To make matters even more complicated Holdings companies that own private ownership side in banks may begin to buy and merge Tech, biotech, nano-tech with defense industry, oil and gas companies, alternative energy companies will start to merge as an no holds bar match breaks out among the top industry giants to preserve the most valuable assets in the world because cash will be in a crises. It will become a rush to make as much as cash possible in the quickest time frame and in turn transfer that to liquid stable assets as the market literally falls apart sector by sector by industry until entire portions of multinationals are being eviscerated by deflation.
The response will be to endlessly inflate while propping up those companies able to absorb the deflating assets. This all while having a massive tech boom and a hopelessly more indebted, overworked, heavily taxed citizen spends more and more money to just meet the bills every month and put food on the table.
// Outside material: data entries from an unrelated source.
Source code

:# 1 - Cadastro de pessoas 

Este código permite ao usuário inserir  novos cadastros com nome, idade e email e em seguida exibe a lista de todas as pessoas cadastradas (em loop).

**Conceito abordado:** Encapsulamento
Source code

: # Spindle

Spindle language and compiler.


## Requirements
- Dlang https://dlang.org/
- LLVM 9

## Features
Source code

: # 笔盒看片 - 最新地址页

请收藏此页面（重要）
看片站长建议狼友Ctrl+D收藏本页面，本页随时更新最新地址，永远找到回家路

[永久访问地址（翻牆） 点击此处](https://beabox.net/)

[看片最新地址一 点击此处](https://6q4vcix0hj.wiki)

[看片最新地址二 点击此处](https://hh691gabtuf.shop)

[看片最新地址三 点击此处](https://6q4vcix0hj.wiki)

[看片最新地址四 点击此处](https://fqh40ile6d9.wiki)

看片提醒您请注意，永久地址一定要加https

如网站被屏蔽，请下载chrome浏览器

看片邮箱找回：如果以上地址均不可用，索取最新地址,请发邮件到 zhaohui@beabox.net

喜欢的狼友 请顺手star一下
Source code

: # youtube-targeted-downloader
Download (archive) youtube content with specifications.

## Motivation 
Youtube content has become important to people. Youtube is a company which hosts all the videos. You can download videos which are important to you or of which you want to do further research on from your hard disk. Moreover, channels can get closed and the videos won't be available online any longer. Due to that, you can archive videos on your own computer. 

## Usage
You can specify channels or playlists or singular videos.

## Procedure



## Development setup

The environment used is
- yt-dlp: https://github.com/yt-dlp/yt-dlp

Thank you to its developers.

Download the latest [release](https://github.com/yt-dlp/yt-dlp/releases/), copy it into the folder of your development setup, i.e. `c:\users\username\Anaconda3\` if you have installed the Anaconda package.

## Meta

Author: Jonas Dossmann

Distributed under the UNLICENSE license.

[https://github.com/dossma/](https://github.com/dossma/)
We will have a homeless, the super poor, then poor, then not so poor class of over 65%. While 20% is just meeting middle class living standards making 50 to 100 k a year…about another 10% for those making say 100 k to 250k, 4% making 250k plus. and .98% making million plus and 0.01% owning 80 % of everything globally. That is in dollar amounts today. in 5 years time those numbers may be 5 – 25% higher in terms of average income so for those making 100 gs in 2013 are making 125k in 2018 on the top end….except LOL prices for most essentials will have doubled if not tippled and some commodities will be a damn luxury to use, like oil and gas.
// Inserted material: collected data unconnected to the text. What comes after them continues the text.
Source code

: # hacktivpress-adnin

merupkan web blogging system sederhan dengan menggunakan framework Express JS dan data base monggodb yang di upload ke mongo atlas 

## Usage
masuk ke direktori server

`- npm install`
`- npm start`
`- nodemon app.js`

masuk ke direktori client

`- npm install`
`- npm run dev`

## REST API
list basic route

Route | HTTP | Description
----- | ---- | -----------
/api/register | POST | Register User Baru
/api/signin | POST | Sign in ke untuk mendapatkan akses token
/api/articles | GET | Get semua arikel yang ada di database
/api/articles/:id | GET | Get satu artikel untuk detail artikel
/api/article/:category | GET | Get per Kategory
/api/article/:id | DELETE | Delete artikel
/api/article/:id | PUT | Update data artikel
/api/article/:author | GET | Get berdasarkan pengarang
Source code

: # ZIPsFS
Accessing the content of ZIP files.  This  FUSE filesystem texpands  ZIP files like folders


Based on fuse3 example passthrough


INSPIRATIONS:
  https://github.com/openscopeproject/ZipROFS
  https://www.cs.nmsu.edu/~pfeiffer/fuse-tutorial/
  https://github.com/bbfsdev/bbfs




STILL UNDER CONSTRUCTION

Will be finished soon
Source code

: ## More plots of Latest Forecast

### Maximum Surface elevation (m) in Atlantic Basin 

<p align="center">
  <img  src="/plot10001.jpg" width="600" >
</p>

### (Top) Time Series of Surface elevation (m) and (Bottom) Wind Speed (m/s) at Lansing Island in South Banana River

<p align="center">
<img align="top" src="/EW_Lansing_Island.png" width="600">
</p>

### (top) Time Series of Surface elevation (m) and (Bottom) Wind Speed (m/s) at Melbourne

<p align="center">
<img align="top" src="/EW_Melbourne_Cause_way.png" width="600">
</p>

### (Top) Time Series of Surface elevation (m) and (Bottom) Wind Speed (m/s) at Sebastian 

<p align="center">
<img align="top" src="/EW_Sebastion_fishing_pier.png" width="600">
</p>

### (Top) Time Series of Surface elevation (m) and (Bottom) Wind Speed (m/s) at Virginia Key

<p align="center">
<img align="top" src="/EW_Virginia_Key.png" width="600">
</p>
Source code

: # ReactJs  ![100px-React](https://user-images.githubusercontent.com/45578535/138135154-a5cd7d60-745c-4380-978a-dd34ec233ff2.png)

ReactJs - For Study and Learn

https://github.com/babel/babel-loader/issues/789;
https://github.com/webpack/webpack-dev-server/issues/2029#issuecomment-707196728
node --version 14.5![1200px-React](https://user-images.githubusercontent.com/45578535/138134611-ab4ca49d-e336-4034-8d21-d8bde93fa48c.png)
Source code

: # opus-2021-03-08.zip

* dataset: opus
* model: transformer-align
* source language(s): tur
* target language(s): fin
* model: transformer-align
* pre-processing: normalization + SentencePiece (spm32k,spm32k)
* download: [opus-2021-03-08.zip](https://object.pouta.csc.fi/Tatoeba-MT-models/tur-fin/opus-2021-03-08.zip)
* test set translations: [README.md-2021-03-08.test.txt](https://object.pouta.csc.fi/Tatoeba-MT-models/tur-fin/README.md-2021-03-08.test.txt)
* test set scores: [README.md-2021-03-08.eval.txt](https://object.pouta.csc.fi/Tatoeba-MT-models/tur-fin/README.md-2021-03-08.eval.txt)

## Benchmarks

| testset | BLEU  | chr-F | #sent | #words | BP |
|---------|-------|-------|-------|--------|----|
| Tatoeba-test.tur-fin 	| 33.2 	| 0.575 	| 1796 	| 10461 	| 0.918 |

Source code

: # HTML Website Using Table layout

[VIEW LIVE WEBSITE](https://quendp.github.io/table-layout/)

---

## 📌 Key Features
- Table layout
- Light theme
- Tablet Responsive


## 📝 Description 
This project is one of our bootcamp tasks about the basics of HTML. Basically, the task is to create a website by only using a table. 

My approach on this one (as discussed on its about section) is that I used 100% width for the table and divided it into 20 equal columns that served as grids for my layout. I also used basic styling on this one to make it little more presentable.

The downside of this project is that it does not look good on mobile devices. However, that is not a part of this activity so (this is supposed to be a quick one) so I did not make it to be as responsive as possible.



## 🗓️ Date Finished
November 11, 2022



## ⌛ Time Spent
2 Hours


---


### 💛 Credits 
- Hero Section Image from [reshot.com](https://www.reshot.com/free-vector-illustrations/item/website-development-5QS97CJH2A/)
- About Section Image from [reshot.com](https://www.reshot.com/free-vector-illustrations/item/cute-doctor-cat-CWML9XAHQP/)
After about 2018 everything will be so consolidated and scripted that the prices of things will level out to make the population think some sense of reality we use to know has been restored and hope will blossom. Only difference is now they own the entire global system. You think the elite have power now, wait 5 years when we have little drones flying around the size of RC helicopters that literally can fill you full of bullets on the spot.
REALITY IS STRANGER THEN FICTION
THE ONLY REAL QUESTION IS?
Will they be successful?
“In order for central banks to achieve their ultimate economic objective – which is growth and jobs – they have to push investors into taking more risk than is justified,” is the somewhat chilling warning that PIMCO’s Mohamed El-Erian gives in this excellent interview with the WSJ. “Central banks are operating through the wealth effect and animal spirits,” El-Erian says peeling back the truth onion, as they prop up asset prices to “artificial levels, in virtually every market.” Worries over the central bankers of the world withdrawing easy money policies too early are “unwarranted,” he notes, adding that he suspects, “they will most likely stay too long and they will consciously make that mistake.” Critically, though, he sends a message that appears to fit with many of our recent discussions (most recently here) that “if these levels aren’t validated by the fundamentals, then investors will get hurt.”
CLICK ON CHART TO ENLARGE
An Eiffel Tower pattern formed in Apple (Apple Eiffel here) and Apple declines over $300 per share. Gold looks to have formed an Eiffel Tower pattern as it became the largest ETF on the planet! (Gold Eiffel here) Long Gold owners are feeling the brunt of that pattern the past few days.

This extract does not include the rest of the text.